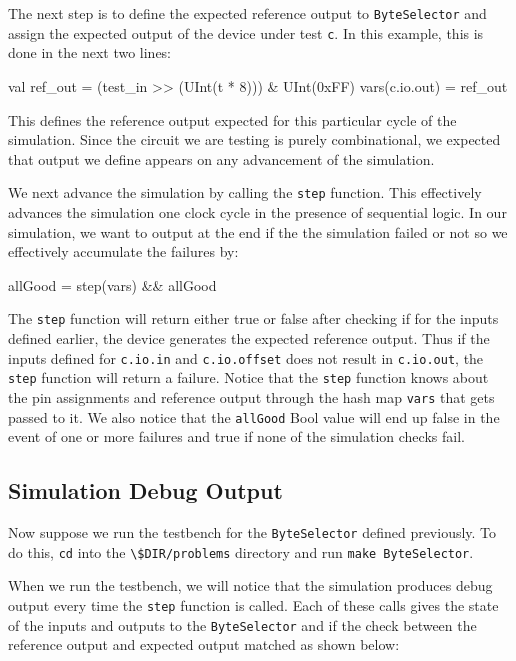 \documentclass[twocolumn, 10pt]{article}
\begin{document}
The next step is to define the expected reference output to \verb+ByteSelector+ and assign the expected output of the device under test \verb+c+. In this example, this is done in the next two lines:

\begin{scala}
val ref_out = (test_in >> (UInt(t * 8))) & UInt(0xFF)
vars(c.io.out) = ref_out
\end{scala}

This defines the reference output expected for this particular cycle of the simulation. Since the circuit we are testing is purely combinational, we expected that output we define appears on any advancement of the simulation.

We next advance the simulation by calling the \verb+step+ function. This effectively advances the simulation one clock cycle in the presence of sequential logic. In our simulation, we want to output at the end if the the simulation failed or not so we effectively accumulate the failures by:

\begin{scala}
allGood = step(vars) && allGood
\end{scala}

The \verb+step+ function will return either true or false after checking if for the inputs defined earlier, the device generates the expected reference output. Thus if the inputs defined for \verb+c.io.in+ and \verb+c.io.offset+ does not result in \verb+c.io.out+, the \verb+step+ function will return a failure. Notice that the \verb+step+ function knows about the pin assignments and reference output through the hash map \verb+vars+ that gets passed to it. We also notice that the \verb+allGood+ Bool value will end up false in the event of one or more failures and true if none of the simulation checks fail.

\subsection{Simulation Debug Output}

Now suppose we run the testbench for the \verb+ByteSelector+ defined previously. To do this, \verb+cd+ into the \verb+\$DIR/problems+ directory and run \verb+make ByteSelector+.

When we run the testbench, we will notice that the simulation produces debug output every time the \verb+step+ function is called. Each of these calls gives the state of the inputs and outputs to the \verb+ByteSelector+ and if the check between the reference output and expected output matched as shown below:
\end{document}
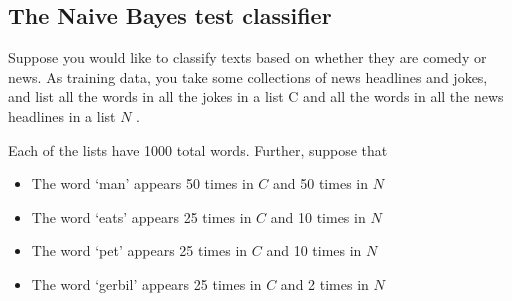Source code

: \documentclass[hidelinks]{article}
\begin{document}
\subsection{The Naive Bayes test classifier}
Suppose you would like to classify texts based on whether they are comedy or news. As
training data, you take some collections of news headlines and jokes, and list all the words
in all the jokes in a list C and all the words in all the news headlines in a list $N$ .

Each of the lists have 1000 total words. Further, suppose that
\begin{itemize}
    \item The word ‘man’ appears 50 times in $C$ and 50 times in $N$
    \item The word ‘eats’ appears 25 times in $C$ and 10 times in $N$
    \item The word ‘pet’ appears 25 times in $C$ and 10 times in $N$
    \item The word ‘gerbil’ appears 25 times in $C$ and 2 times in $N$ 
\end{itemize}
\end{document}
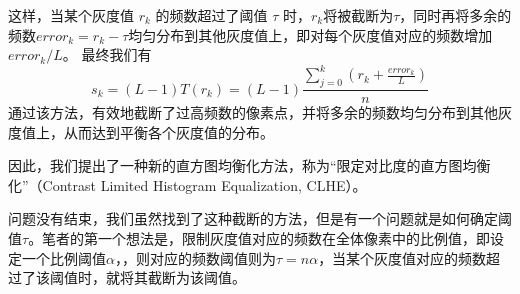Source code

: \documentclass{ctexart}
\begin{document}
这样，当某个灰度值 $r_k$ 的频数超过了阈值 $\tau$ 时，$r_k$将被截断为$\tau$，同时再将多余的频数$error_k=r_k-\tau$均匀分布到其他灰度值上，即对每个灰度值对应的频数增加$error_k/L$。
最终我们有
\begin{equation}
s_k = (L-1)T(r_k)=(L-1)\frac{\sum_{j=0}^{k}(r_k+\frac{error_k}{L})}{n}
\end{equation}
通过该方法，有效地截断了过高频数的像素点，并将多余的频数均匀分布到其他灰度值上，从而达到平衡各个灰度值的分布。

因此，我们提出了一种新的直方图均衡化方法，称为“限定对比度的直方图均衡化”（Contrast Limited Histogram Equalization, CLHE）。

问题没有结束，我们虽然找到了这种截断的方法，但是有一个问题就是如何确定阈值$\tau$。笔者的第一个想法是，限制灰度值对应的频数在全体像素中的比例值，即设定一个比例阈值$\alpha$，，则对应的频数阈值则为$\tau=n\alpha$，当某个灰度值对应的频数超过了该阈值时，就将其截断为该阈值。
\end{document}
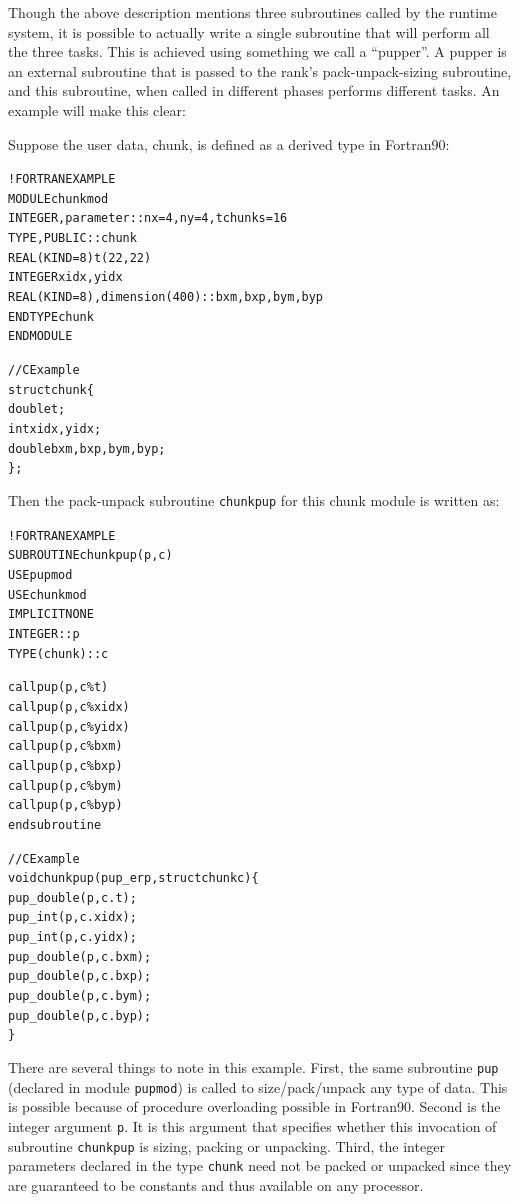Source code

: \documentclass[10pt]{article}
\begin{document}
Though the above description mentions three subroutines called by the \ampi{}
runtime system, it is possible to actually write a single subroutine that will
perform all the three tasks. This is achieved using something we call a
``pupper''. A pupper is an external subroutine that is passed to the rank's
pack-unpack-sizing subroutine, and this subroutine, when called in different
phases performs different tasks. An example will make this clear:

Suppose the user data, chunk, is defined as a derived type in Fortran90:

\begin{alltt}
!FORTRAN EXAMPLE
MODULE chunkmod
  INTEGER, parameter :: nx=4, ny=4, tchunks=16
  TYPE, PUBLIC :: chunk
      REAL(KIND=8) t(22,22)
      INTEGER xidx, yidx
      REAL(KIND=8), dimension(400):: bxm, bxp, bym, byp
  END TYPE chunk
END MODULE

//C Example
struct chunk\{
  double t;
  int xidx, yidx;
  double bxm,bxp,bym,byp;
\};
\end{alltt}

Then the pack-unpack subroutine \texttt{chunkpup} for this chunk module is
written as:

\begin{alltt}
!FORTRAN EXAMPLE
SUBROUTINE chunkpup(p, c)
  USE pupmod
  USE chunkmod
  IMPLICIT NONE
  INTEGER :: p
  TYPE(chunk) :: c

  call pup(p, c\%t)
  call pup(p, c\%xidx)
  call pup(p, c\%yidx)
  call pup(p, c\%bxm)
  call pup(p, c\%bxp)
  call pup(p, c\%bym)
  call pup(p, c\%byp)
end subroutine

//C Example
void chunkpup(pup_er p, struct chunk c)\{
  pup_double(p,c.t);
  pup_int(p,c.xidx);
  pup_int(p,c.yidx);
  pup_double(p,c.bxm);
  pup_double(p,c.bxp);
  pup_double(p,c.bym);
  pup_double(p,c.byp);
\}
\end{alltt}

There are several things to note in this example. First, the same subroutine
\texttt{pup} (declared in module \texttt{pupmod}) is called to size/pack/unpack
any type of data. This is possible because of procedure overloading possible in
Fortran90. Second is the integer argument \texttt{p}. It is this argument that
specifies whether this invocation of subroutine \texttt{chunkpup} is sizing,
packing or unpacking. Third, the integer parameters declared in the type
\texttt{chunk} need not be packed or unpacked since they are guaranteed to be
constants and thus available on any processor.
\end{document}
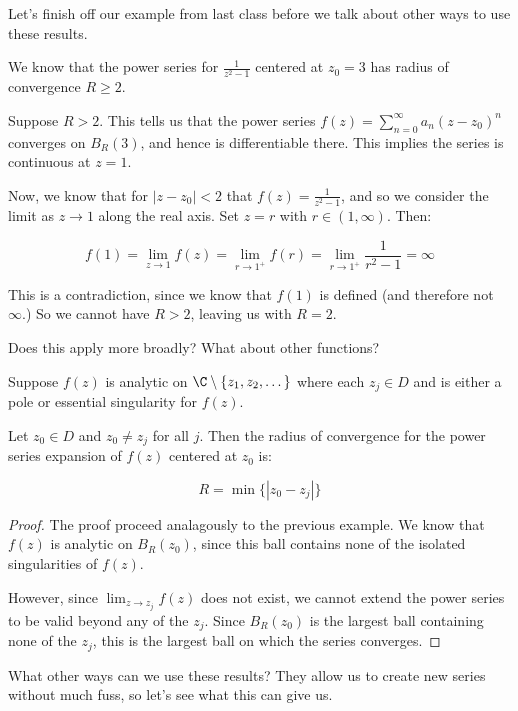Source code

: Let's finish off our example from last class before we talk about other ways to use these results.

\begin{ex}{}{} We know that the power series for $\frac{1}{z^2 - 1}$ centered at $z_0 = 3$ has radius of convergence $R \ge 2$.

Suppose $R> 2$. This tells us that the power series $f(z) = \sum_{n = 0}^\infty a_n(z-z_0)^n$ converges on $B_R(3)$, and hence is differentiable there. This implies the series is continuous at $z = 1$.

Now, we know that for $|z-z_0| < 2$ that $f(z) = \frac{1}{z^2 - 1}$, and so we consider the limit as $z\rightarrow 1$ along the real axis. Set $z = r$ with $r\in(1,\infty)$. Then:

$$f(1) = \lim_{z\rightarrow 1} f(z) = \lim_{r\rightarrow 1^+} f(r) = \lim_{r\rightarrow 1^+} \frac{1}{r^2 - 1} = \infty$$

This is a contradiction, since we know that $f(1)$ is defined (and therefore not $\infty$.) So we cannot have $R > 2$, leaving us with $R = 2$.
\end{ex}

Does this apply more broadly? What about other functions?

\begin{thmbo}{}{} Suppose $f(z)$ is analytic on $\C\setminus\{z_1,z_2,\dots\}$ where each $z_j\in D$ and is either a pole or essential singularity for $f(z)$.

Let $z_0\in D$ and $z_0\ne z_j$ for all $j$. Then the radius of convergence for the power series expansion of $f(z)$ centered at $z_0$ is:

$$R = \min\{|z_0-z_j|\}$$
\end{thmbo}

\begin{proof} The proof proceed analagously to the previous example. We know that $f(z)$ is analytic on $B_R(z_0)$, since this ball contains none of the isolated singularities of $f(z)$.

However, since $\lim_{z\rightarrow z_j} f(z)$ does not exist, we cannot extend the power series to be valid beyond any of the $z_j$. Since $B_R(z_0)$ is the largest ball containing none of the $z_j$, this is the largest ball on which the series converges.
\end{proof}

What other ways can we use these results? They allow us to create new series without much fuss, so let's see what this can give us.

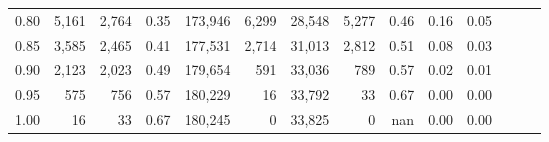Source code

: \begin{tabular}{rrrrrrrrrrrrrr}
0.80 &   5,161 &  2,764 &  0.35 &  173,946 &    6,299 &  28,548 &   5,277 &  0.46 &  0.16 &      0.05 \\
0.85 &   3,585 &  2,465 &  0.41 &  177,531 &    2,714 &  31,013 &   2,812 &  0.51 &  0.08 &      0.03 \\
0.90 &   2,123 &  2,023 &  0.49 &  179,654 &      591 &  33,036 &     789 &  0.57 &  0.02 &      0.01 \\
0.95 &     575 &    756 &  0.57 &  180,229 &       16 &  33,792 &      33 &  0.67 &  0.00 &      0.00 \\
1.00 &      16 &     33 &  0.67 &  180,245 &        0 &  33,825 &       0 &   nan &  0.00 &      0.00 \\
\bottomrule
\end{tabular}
.....
#### [PROMPT]
Wherever a line above contains "converges", copy that line.

#### [REPLY TO THE TASK]
Suppose $R> 2$. This tells us that the power series $f(z) = \sum_{n = 0}^\infty a_n(z-z_0)^n$ converges on $B_R(3)$, and hence is differentiable there. This implies the series is continuous at $z = 1$.
However, since $\lim_{z\rightarrow z_j} f(z)$ does not exist, we cannot extend the power series to be valid beyond any of the $z_j$. Since $B_R(z_0)$ is the largest ball containing none of the $z_j$, this is the largest ball on which the series converges.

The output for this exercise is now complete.